## EXERCISE OBJECTIVE
Word for word, repeat all of the entries below.
[EXTRACTED RECORDS]
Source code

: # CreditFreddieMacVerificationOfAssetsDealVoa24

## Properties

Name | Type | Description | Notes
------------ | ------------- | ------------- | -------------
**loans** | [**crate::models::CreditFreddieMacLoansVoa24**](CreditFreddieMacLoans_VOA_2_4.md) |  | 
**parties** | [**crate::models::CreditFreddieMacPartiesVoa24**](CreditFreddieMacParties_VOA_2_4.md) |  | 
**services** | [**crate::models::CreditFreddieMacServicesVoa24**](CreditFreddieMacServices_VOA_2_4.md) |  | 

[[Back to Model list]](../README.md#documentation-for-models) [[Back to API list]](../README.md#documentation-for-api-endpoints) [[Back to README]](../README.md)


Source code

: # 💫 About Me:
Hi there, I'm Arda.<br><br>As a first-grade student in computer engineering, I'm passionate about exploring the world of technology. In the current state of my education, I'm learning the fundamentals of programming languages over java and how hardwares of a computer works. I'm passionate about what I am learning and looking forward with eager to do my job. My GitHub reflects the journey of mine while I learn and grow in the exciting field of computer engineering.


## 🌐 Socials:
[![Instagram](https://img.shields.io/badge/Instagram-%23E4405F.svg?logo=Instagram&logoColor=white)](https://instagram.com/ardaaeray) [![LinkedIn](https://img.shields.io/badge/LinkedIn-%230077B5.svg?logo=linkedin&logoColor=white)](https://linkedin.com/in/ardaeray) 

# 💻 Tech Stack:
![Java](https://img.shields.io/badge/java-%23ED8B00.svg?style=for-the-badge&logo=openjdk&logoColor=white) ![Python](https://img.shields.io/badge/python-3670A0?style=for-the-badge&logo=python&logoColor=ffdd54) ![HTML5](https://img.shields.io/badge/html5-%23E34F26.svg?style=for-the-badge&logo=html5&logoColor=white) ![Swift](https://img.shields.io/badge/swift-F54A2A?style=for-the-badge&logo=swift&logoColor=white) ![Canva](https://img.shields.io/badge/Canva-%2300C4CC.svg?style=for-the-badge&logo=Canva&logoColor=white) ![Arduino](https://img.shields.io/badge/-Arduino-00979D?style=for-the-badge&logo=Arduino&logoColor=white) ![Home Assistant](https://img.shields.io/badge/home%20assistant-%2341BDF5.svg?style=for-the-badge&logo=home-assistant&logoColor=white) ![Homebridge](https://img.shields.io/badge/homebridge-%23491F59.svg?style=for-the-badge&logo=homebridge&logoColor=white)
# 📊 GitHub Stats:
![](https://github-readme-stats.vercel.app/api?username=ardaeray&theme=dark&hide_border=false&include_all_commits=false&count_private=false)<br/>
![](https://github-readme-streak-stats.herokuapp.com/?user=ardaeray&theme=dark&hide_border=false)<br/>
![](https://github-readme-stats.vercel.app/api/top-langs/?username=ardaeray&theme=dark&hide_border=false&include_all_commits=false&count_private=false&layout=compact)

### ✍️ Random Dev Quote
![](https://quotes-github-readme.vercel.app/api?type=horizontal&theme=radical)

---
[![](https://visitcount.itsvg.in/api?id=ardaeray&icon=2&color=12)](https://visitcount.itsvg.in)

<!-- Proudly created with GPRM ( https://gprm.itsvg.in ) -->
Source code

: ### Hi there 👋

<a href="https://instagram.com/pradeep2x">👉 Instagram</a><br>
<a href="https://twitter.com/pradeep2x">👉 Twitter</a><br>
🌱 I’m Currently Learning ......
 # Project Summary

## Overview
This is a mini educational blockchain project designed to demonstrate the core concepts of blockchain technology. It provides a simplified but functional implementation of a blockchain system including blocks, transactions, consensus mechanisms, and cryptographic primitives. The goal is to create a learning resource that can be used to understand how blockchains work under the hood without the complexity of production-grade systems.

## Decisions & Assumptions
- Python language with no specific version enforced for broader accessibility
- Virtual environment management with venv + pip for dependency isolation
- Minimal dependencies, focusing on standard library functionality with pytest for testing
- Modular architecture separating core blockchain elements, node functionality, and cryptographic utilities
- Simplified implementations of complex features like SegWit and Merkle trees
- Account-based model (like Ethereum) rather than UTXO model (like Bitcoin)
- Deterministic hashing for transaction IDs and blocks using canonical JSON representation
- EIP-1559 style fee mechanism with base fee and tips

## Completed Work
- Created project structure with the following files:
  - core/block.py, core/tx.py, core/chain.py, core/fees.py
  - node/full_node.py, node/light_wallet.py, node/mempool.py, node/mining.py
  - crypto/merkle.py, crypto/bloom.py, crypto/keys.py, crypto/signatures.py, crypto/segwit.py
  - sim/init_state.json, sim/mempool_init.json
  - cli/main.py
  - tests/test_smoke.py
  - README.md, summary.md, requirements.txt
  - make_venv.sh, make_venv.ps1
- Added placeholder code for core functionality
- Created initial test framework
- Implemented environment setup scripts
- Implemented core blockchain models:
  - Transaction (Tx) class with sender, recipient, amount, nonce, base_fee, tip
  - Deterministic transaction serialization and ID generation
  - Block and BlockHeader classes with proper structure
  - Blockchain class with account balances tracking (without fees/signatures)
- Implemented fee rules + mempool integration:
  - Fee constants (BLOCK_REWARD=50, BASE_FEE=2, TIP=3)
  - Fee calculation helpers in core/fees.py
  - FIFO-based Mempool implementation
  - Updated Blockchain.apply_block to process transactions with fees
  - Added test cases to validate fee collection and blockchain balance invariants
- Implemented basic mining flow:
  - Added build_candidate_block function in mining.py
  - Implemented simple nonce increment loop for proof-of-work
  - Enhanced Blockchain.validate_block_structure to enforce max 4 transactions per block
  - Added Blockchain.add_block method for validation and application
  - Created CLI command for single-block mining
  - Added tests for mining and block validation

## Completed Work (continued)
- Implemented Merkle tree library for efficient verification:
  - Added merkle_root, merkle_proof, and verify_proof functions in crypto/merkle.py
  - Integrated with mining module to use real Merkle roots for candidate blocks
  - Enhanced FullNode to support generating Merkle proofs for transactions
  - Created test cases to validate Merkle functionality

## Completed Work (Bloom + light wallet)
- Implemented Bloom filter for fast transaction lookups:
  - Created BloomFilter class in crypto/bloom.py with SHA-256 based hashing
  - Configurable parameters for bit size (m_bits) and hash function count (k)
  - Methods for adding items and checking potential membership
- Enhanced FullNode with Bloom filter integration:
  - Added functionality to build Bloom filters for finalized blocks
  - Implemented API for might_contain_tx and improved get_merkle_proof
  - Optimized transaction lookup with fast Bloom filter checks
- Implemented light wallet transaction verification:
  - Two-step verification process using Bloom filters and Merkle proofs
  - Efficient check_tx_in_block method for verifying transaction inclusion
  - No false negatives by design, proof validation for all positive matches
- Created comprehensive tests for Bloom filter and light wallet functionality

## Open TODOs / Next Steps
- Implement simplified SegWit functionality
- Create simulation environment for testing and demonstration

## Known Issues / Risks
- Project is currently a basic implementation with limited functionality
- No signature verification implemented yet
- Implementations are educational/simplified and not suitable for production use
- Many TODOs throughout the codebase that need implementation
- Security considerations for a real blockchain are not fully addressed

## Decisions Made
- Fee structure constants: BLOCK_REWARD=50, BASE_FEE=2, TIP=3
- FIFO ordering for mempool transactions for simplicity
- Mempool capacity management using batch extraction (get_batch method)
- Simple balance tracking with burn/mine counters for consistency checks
[/EXTRACTED RECORDS]
## TASK ANSWER
Source code

: # CreditFreddieMacVerificationOfAssetsDealVoa24

## Properties

Name | Type | Description | Notes
------------ | ------------- | ------------- | -------------
**loans** | [**crate::models::CreditFreddieMacLoansVoa24**](CreditFreddieMacLoans_VOA_2_4.md) |  | 
**parties** | [**crate::models::CreditFreddieMacPartiesVoa24**](CreditFreddieMacParties_VOA_2_4.md) |  | 
**services** | [**crate::models::CreditFreddieMacServicesVoa24**](CreditFreddieMacServices_VOA_2_4.md) |  | 

[[Back to Model list]](../README.md#documentation-for-models) [[Back to API list]](../README.md#documentation-for-api-endpoints) [[Back to README]](../README.md)


Source code

: # 💫 About Me:
Hi there, I'm Arda.<br><br>As a first-grade student in computer engineering, I'm passionate about exploring the world of technology. In the current state of my education, I'm learning the fundamentals of programming languages over java and how hardwares of a computer works. I'm passionate about what I am learning and looking forward with eager to do my job. My GitHub reflects the journey of mine while I learn and grow in the exciting field of computer engineering.


## 🌐 Socials:
[![Instagram](https://img.shields.io/badge/Instagram-%23E4405F.svg?logo=Instagram&logoColor=white)](https://instagram.com/ardaaeray) [![LinkedIn](https://img.shields.io/badge/LinkedIn-%230077B5.svg?logo=linkedin&logoColor=white)](https://linkedin.com/in/ardaeray) 

# 💻 Tech Stack:
![Java](https://img.shields.io/badge/java-%23ED8B00.svg?style=for-the-badge&logo=openjdk&logoColor=white) ![Python](https://img.shields.io/badge/python-3670A0?style=for-the-badge&logo=python&logoColor=ffdd54) ![HTML5](https://img.shields.io/badge/html5-%23E34F26.svg?style=for-the-badge&logo=html5&logoColor=white) ![Swift](https://img.shields.io/badge/swift-F54A2A?style=for-the-badge&logo=swift&logoColor=white) ![Canva](https://img.shields.io/badge/Canva-%2300C4CC.svg?style=for-the-badge&logo=Canva&logoColor=white) ![Arduino](https://img.shields.io/badge/-Arduino-00979D?style=for-the-badge&logo=Arduino&logoColor=white) ![Home Assistant](https://img.shields.io/badge/home%20assistant-%2341BDF5.svg?style=for-the-badge&logo=home-assistant&logoColor=white) ![Homebridge](https://img.shields.io/badge/homebridge-%23491F59.svg?style=for-the-badge&logo=homebridge&logoColor=white)
# 📊 GitHub Stats:
![](https://github-readme-stats.vercel.app/api?username=ardaeray&theme=dark&hide_border=false&include_all_commits=false&count_private=false)<br/>
![](https://github-readme-streak-stats.herokuapp.com/?user=ardaeray&theme=dark&hide_border=false)<br/>
![](https://github-readme-stats.vercel.app/api/top-langs/?username=ardaeray&theme=dark&hide_border=false&include_all_commits=false&count_private=false&layout=compact)

### ✍️ Random Dev Quote
![](https://quotes-github-readme.vercel.app/api?type=horizontal&theme=radical)

---
[![](https://visitcount.itsvg.in/api?id=ardaeray&icon=2&color=12)](https://visitcount.itsvg.in)

<!-- Proudly created with GPRM ( https://gprm.itsvg.in ) -->
Source code

: ### Hi there 👋

<a href="https://instagram.com/pradeep2x">👉 Instagram</a><br>
<a href="https://twitter.com/pradeep2x">👉 Twitter</a><br>
🌱 I’m Currently Learning ......
 # Project Summary

## Overview
This is a mini educational blockchain project designed to demonstrate the core concepts of blockchain technology. It provides a simplified but functional implementation of a blockchain system including blocks, transactions, consensus mechanisms, and cryptographic primitives. The goal is to create a learning resource that can be used to understand how blockchains work under the hood without the complexity of production-grade systems.

## Decisions & Assumptions
- Python language with no specific version enforced for broader accessibility
- Virtual environment management with venv + pip for dependency isolation
- Minimal dependencies, focusing on standard library functionality with pytest for testing
- Modular architecture separating core blockchain elements, node functionality, and cryptographic utilities
- Simplified implementations of complex features like SegWit and Merkle trees
- Account-based model (like Ethereum) rather than UTXO model (like Bitcoin)
- Deterministic hashing for transaction IDs and blocks using canonical JSON representation
- EIP-1559 style fee mechanism with base fee and tips

## Completed Work
- Created project structure with the following files:
  - core/block.py, core/tx.py, core/chain.py, core/fees.py
  - node/full_node.py, node/light_wallet.py, node/mempool.py, node/mining.py
  - crypto/merkle.py, crypto/bloom.py, crypto/keys.py, crypto/signatures.py, crypto/segwit.py
  - sim/init_state.json, sim/mempool_init.json
  - cli/main.py
  - tests/test_smoke.py
  - README.md, summary.md, requirements.txt
  - make_venv.sh, make_venv.ps1
- Added placeholder code for core functionality
- Created initial test framework
- Implemented environment setup scripts
- Implemented core blockchain models:
  - Transaction (Tx) class with sender, recipient, amount, nonce, base_fee, tip
  - Deterministic transaction serialization and ID generation
  - Block and BlockHeader classes with proper structure
  - Blockchain class with account balances tracking (without fees/signatures)
- Implemented fee rules + mempool integration:
  - Fee constants (BLOCK_REWARD=50, BASE_FEE=2, TIP=3)
  - Fee calculation helpers in core/fees.py
  - FIFO-based Mempool implementation
  - Updated Blockchain.apply_block to process transactions with fees
  - Added test cases to validate fee collection and blockchain balance invariants
- Implemented basic mining flow:
  - Added build_candidate_block function in mining.py
  - Implemented simple nonce increment loop for proof-of-work
  - Enhanced Blockchain.validate_block_structure to enforce max 4 transactions per block
  - Added Blockchain.add_block method for validation and application
  - Created CLI command for single-block mining
  - Added tests for mining and block validation

## Completed Work (continued)
- Implemented Merkle tree library for efficient verification:
  - Added merkle_root, merkle_proof, and verify_proof functions in crypto/merkle.py
  - Integrated with mining module to use real Merkle roots for candidate blocks
  - Enhanced FullNode to support generating Merkle proofs for transactions
  - Created test cases to validate Merkle functionality

## Completed Work (Bloom + light wallet)
- Implemented Bloom filter for fast transaction lookups:
  - Created BloomFilter class in crypto/bloom.py with SHA-256 based hashing
  - Configurable parameters for bit size (m_bits) and hash function count (k)
  - Methods for adding items and checking potential membership
- Enhanced FullNode with Bloom filter integration:
  - Added functionality to build Bloom filters for finalized blocks
  - Implemented API for might_contain_tx and improved get_merkle_proof
  - Optimized transaction lookup with fast Bloom filter checks
- Implemented light wallet transaction verification:
  - Two-step verification process using Bloom filters and Merkle proofs
  - Efficient check_tx_in_block method for verifying transaction inclusion
  - No false negatives by design, proof validation for all positive matches
- Created comprehensive tests for Bloom filter and light wallet functionality

## Open TODOs / Next Steps
- Implement simplified SegWit functionality
- Create simulation environment for testing and demonstration

## Known Issues / Risks
- Project is currently a basic implementation with limited functionality
- No signature verification implemented yet
- Implementations are educational/simplified and not suitable for production use
- Many TODOs throughout the codebase that need implementation
- Security considerations for a real blockchain are not fully addressed

## Decisions Made
- Fee structure constants: BLOCK_REWARD=50, BASE_FEE=2, TIP=3
- FIFO ordering for mempool transactions for simplicity
- Mempool capacity management using batch extraction (get_batch method)
- Simple balance tracking with burn/mine counters for consistency checks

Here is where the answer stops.